エッコ チェンバー 地下

─ €cco ₵hamber ฿asement, Vaporwave / Đésir đupłication répétition ─

CVLTVRE: NEW (2020) - 《ポスト真実》以後の世界に私たちは誘われました。

ヴェイパーウェイヴの第2か第3くらいの世代のクリエイター&オーガナイザーとして、最大の功績と名声を誇る《HKE》、その実体は英国の人デヴィッド・ルッソさんだとか。まあそこまではいいんだけど。
この人および彼の築いた牙城《Dream Catalogue》レーベルが、われらがヴェイパーの温床であるBandcampを離れる、ということはもう2年くらい前からアナウンスされていた感じ。そしてその時期からのリリース品らが、ヴェイパーではないインダスやオルタナ・ロックだったりして、ちょっと様子がヘン。

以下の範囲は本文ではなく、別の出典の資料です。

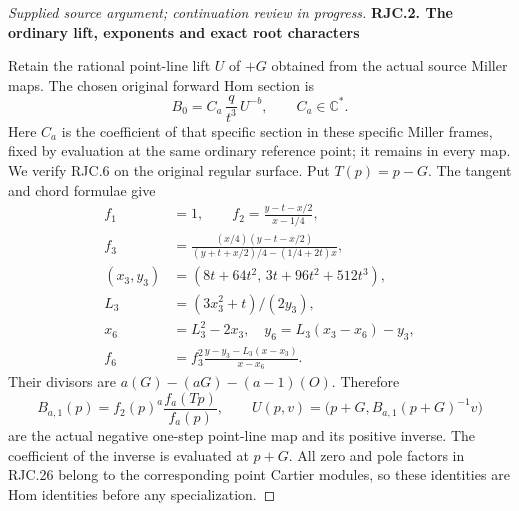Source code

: \begin{proof}[Supplied source argument; continuation review in progress]
\par

\medskip\noindent\textbf{RJC.2. The ordinary lift, exponents and exact root characters}

\par\nobreak

Retain the rational point-line lift \(U\) of \(+G\) obtained from the
actual source Miller maps. The chosen original forward Hom section is
\[
 B_0=C_a\,\frac{q}{t^3}\,U^{-b},\qquad C_a\in\mathbb C^*.             \tag{RJC.6}
\]
Here \(C_a\) is the coefficient of that specific section in these
specific Miller frames, fixed by evaluation at the same ordinary
reference point; it remains in every map. We verify RJC.6 on the
original regular surface. Put \(T(p)=p-G\). The tangent and chord
formulae give
\[
 \begin{split}
 f_1&=1,\qquad
 f_2=\frac{y-t-x/2}{x-1/4},\\
 f_3&=\frac{(x/4)(y-t-x/2)}
 {(y+t+x/2)/4-(1/4+2t)x},\\
 (x_3,y_3)&=(8t+64t^2,\,3t+96t^2+512t^3),\\
 L_3&=(3x_3^2+t)/(2y_3),\\
 x_6&=L_3^2-2x_3,\quad y_6=L_3(x_3-x_6)-y_3,\\
 f_6&=f_3^2\frac{y-y_3-L_3(x-x_3)}{x-x_6}.
 \end{split}
 \tag{RJC.26}
\]
Their divisors are \(a(G)-(aG)-(a-1)(O)\). Therefore
\[
 B_{a,1}(p)=f_2(p)^a\frac{f_a(Tp)}{f_a(p)},\qquad
 U(p,v)=\bigl(p+G,B_{a,1}(p+G)^{-1}v\bigr)
 \tag{RJC.27}
\]
are the actual negative one-step point-line map and its positive
inverse. The coefficient of the inverse is evaluated at \(p+G\).
All zero and pole factors in RJC.26 belong to the corresponding
point Cartier modules, so these identities are Hom identities
before any specialization.


\end{proof}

そしていまご紹介する《CVLTVRE, 力ル千ャー》の“NEW”は、いまやBandcampとは無関係らしきドリ・カタ社から1月にリリースされた、なんか久々な感じのヴェイパー作品。オフィシャルによれば、こういうものだそう。

ドリームカタログの伝説のCVLTVREは、新しい10年の最初のドロップで「すべて」の「NEW」で戻ってきました。アーティストが2010年に開発した混chaとしたタペストリーへの言及と、2020年代の未来への暗示。
酔った蒸気波のwaveから過去10年間、彼は鋭い耳なしでサンプリングを間違え、蒸気の飛び散りと見事に混ざり合っていた、完全にオリジナルのFMシンセシスの作品を考案しました。
「NEW」は、気まぐれなユートピア的資本主義の至福が溶けてグーに溶け込んだ、蒸気波後の世界にリスナーを誘います。

(──グーグル翻訳の出力から抜粋──)

ワンポイントだけキカイの訳文を補正すると、〈鋭い耳がなければサンプリングかと誤解されそうな〉、それほど巧みなFMシンセの操作によって作られたオリジナル作品、とかいう主張。
つまり「出どこに問題のありそうなサンプルを含有せず」、ということが強調されているのだろうか。そしてそれ以外の宣伝フレーズは、いまや聞き飽きた感じもするヴェイパー関連のクリシェっぽい、みたいな。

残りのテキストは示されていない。